Needless to say, Africa is the least prepared for epidemics globally. And as Africa and China are increasingly entwined — both socially and economically — it is only a matter of time before more countries register cases. Air traffic between China and Africa has increased 630 per cent over the last decade, with airline fleets now able to transport 850,000 travellers between the two each year. In 2018, there were over 81,000 African students studying in China; currently, there are an estimated 4,600 African students in Hubei province, the epicenter of the coronavirus outbreak.

In addition, roughly a million private Chinese citizens have arrived in Africa since 2001. Social tensions around economic inequality have continued to build between Chinese migrants and their African host communities, leading to social isolation of the migrant population.

With exported coronavirus cases from China driving the expansion of the outbreak globally, there is significant risk that fear and stigma will escalate tensions, limit control measures, and drive the spread of outbreaks in many African cities.

The World Bank estimates that 90 per cent of the economic damage from epidemics comes from people’s fear of associating with others.
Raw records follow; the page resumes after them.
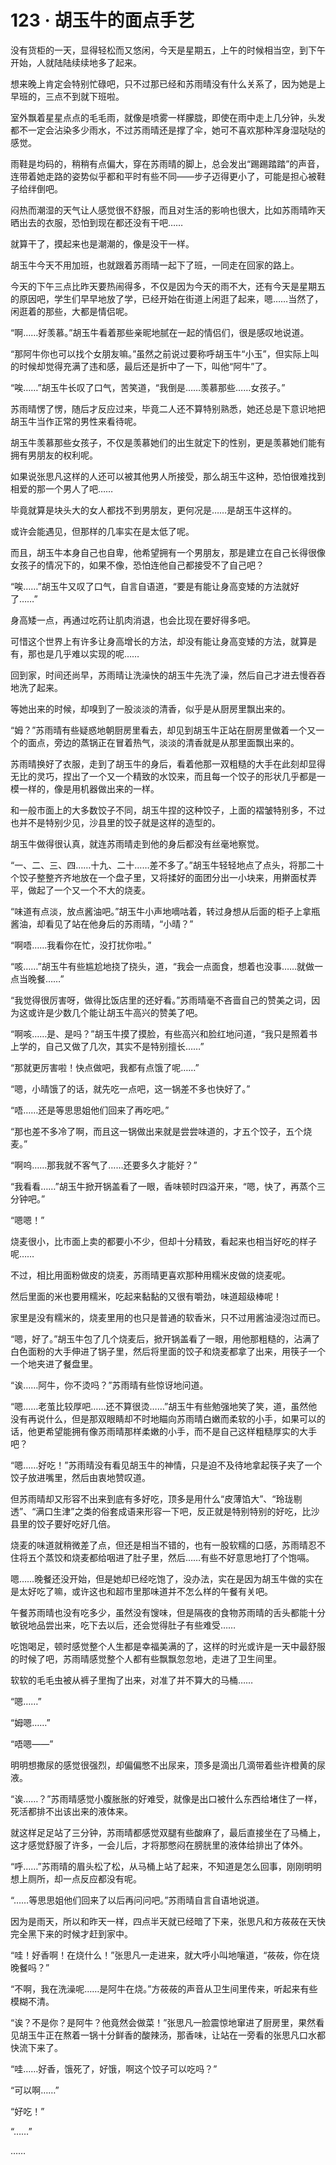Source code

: # 123 · 胡玉牛的面点手艺

没有货柜的一天，显得轻松而又悠闲，今天是星期五，上午的时候相当空，到下午开始，人就陆陆续续地多了起来。

想来晚上肯定会特别忙碌吧，只不过那已经和苏雨晴没有什么关系了，因为她是上早班的，三点不到就下班啦。

室外飘着星星点点的毛毛雨，就像是喷雾一样朦胧，即使在雨中走上几分钟，头发都不一定会沾染多少雨水，不过苏雨晴还是撑了伞，她可不喜欢那种浑身湿哒哒的感觉。

雨鞋是均码的，稍稍有点偏大，穿在苏雨晴的脚上，总会发出“踢踢踏踏”的声音，连带着她走路的姿势似乎都和平时有些不同——步子迈得更小了，可能是担心被鞋子给绊倒吧。

闷热而潮湿的天气让人感觉很不舒服，而且对生活的影响也很大，比如苏雨晴昨天晒出去的衣服，恐怕到现在都还没有干吧……

就算干了，摸起来也是潮潮的，像是没干一样。

胡玉牛今天不用加班，也就跟着苏雨晴一起下了班，一同走在回家的路上。

今天的下午三点比昨天要热闹得多，不仅是因为今天的雨不大，还有今天是星期五的原因吧，学生们早早地放了学，已经开始在街道上闲逛了起来，嗯……当然了，闲逛着的那些，大都是情侣呢。

“啊……好羡慕。”胡玉牛看着那些亲昵地腻在一起的情侣们，很是感叹地说道。

“那阿牛你也可以找个女朋友嘛。”虽然之前说过要称呼胡玉牛“小玉”，但实际上叫的时候却觉得充满了违和感，最后还是折中了一下，叫他“阿牛”了。

“唉……”胡玉牛长叹了口气，苦笑道，“我倒是……羡慕那些……女孩子。”

苏雨晴愣了愣，随后才反应过来，毕竟二人还不算特别熟悉，她还总是下意识地把胡玉牛当作正常的男性来看待呢。

胡玉牛羡慕那些女孩子，不仅是羡慕她们的出生就定下的性别，更是羡慕她们能有拥有男朋友的权利呢。

如果说张思凡这样的人还可以被其他男人所接受，那么胡玉牛这种，恐怕很难找到相爱的那一个男人了吧……

毕竟就算是块头大的女人都找不到男朋友，更何况是……是胡玉牛这样的。

或许会能遇见，但那样的几率实在是太低了呢。

而且，胡玉牛本身自己也自卑，他希望拥有一个男朋友，那是建立在自己长得很像女孩子的情况下的，如果不像，恐怕连他自己都接受不了自己吧？

“唉……”胡玉牛又叹了口气，自言自语道，“要是有能让身高变矮的方法就好了……”

身高矮一点，再通过吃药让肌肉消退，也会比现在要好得多吧。

可惜这个世界上有许多让身高增长的方法，却没有能让身高变矮的方法，就算是有，那也是几乎难以实现的呢……

回到家，时间还尚早，苏雨晴让洗澡快的胡玉牛先洗了澡，然后自己才进去慢吞吞地洗了起来。

等她出来的时候，却嗅到了一股淡淡的清香，似乎是从厨房里飘出来的。

“姆？”苏雨晴有些疑惑地朝厨房里看去，却见到胡玉牛正站在厨房里做着一个又一个的面点，旁边的蒸锅正在冒着热气，淡淡的清香就是从那里面飘出来的。

苏雨晴换好了衣服，走到了胡玉牛的身后，看着他那一双粗糙的大手在此刻却显得无比的灵巧，捏出了一个又一个精致的水饺来，而且每一个饺子的形状几乎都是一模一样的，像是用机器做出来的一样。

和一般市面上的大多数饺子不同，胡玉牛捏的这种饺子，上面的褶皱特别多，不过也并不是特别少见，沙县里的饺子就是这样的造型的。

胡玉牛做得很认真，就连苏雨晴走到他的身后都没有丝毫地察觉。

“一、二、三、四……十九、二十……差不多了。”胡玉牛轻轻地点了点头，将那二十个饺子整整齐齐地放在一个盘子里，又将揉好的面团分出一小块来，用擀面杖弄平，做起了一个又一个不大的烧麦。

“味道有点淡，放点酱油吧。”胡玉牛小声地嘀咕着，转过身想从后面的柜子上拿瓶酱油，却看见了站在他身后的苏雨晴，“小晴？”

“啊唔……我看你在忙，没打扰你啦。”

“咳……”胡玉牛有些尴尬地挠了挠头，道，“我会一点面食，想着也没事……就做一点当晚餐……”

“我觉得很厉害呀，做得比饭店里的还好看。”苏雨晴毫不吝啬自己的赞美之词，因为这或许是少数几个能让胡玉牛高兴的赞美了吧。

“啊咳……是、是吗？”胡玉牛摸了摸脸，有些高兴和脸红地问道，“我只是照着书上学的，自己又做了几次，其实不是特别擅长……”

“那就更厉害啦！快点做吧，我都有点饿了呢……”

“嗯，小晴饿了的话，就先吃一点吧，这一锅差不多也快好了。”

“唔……还是等思思姐他们回来了再吃吧。”

“那也差不多冷了啊，而且这一锅做出来就是尝尝味道的，才五个饺子，五个烧麦。”

“啊呜……那我就不客气了……还要多久才能好？”

“我看看……”胡玉牛掀开锅盖看了一眼，香味顿时四溢开来，“嗯，快了，再蒸个三分钟吧。”

“嗯嗯！”

烧麦很小，比市面上卖的都要小不少，但却十分精致，看起来也相当好吃的样子呢……

不过，相比用面粉做皮的烧麦，苏雨晴更喜欢那种用糯米皮做的烧麦呢。

然后里面的米也要用糯米，吃起来黏黏的又很有嚼劲，味道超级棒呢！

家里是没有糯米的，烧麦里用的也只是普通的软香米，只不过用酱油浸泡过而已。

“嗯，好了。”胡玉牛包了几个烧麦后，掀开锅盖看了一眼，用他那粗糙的，沾满了白色面粉的大手伸进了锅子里，然后将里面的饺子和烧麦都拿了出来，用筷子一个一个地夹进了餐盘里。

“诶……阿牛，你不烫吗？”苏雨晴有些惊讶地问道。

“嗯……老茧比较厚吧……还不算很烫……”胡玉牛有些勉强地笑了笑，道，虽然他没有再说什么，但是那双眼睛却不时地瞄向苏雨晴白嫩而柔软的小手，如果可以的话，他更希望能拥有像苏雨晴那样柔嫩的小手，而不是自己这样粗糙厚实的大手吧？

“嗯……好吃！”苏雨晴没有看见胡玉牛的神情，只是迫不及待地拿起筷子夹了一个饺子放进嘴里，然后由衷地赞叹道。

但苏雨晴却又形容不出来到底有多好吃，顶多是用什么“皮薄馅大”、“玲珑剔透”、“满口生津”之类的俗套成语来形容一下吧，反正就是特别特别的好吃，比沙县里的饺子要好吃好几倍。

烧麦的味道就稍微差了点，但还是相当不错的，也有一股软糯的口感，苏雨晴忍不住将五个蒸饺和烧麦都给咽进了肚子里，然后……有些不好意思地打了个饱嗝。

嗯……晚餐还没开始，但是她却已经吃饱了，没办法，实在是因为胡玉牛做的实在是太好吃了嘛，或许这也和超市里那味道并不怎么样的午餐有关吧。

午餐苏雨晴也没有吃多少，虽然没有馊味，但是隔夜的食物苏雨晴的舌头都能十分敏锐地品尝出来，吃下去以后，还会觉得肚子有些难受……

吃饱喝足，顿时感觉整个人生都是幸福美满的了，这样的时光或许是一天中最舒服的时候了吧，苏雨晴感觉整个人都有些飘飘忽忽地，走进了卫生间里。

软软的毛毛虫被从裤子里掏了出来，对准了并不算大的马桶……

“嗯……”

“姆嗯……”

“唔嗯——”

明明想撒尿的感觉很强烈，却偏偏憋不出尿来，顶多是滴出几滴带着些许橙黄的尿液。

“诶……？”苏雨晴感觉小腹胀胀的好难受，就像是出口被什么东西给堵住了一样，死活都排不出该出来的液体来。

就这样足足站了三分钟，苏雨晴都感觉双腿有些酸麻了，最后直接坐在了马桶上，这才感觉舒服了许多，一会儿后，才将那憋闷在膀胱里的液体给排出了体外。

“呼……”苏雨晴的眉头松了松，从马桶上站了起来，不知道是怎么回事，刚刚明明想上厕所，却一点反应都没有呢。

“……等思思姐他们回来了以后再问问吧。”苏雨晴自言自语地说道。

因为是雨天，所以和昨天一样，四点半天就已经暗了下来，张思凡和方莜莜在天快完全黑下来的时候才赶到家中。

“哇！好香啊！在烧什么！”张思凡一走进来，就大呼小叫地嚷道，“莜莜，你在烧晚餐吗？”

“不啊，我在洗澡呢……是阿牛在烧。”方莜莜的声音从卫生间里传来，听起来有些模糊不清。

“诶？不是你？是阿牛？他竟然会做菜！”张思凡一脸震惊地窜进了厨房里，果然看见胡玉牛正在熬着一锅十分鲜香的酸辣汤，那香味，让站在一旁看的张思凡口水都快流下来了。

“哇……好香，饿死了，好饿，啊这个饺子可以吃吗？”

“可以啊……”

“好吃！”

“……”

……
Public health decision-makers in Africa will need to consider the economic and social implications of their preparedness and response efforts now to avoid a health emergency.

To be prepared for any outbreak, including the novel coronavirus, countries must have robust systems to prevent, find, and stop diseases. These critical capacities include having effective systems that are able to detect, rapidly investigate, and verify new cases. They must have adequate supply chains of essential medicines and infection prevention and control equipment; trained health workers who can respond safely and are able to isolate and care for the sick; and the ability to communicate about the disease and combat misinformation quickly among all parts of the community.

After the West African Ebola epidemic from 2014, African countries enthusiastically volunteered for external assessments of their preparedness capacities using the World Health Organisation’s Joint External Evaluation tool. According to PreventEpidemics.org, Africa is the least prepared region in the world, with an average ReadyScore of 39 out of 100, compared with the global average of 54.

Despite limited preparedness in most African countries, they are regularly tested with highly infectious disease outbreaks that occur with frightening regularity. Currently, there are 56 declared outbreaks in the African region. Congo has seen over 3,300 cases and 2,200 deaths since August 2018 from the Ebola virus disease outbreak and an unprecedented measles outbreak of over 300,000 cases and 6,000 deaths since the start of 2019. This year, Uganda declared a yellow fever outbreak, and Sierra Leone, Liberia, and Nigeria have had more than 400 suspected cases of Lassa fever, with the number still climbing.

After conducting evaluation with support from partners, some countries have increased their preparedness, but challenges to overstretched and under-resourced health systems have been almost relentless. Public health experts must face the task of maintaining existing response efforts to high consequence outbreaks while also building preparedness for the novel coronavirus.

Unfortunately — or fortunately — there is little to no experience with coronaviruses such as SARS in the WHO African region. 

Recent preparedness efforts to regional health threats such as Ebola virus disease will provide a sound platform for adaption to coronavirus preparedness. The intensified global attention on the novel coronavirus reinforces how preparedness can save lives and livelihoods.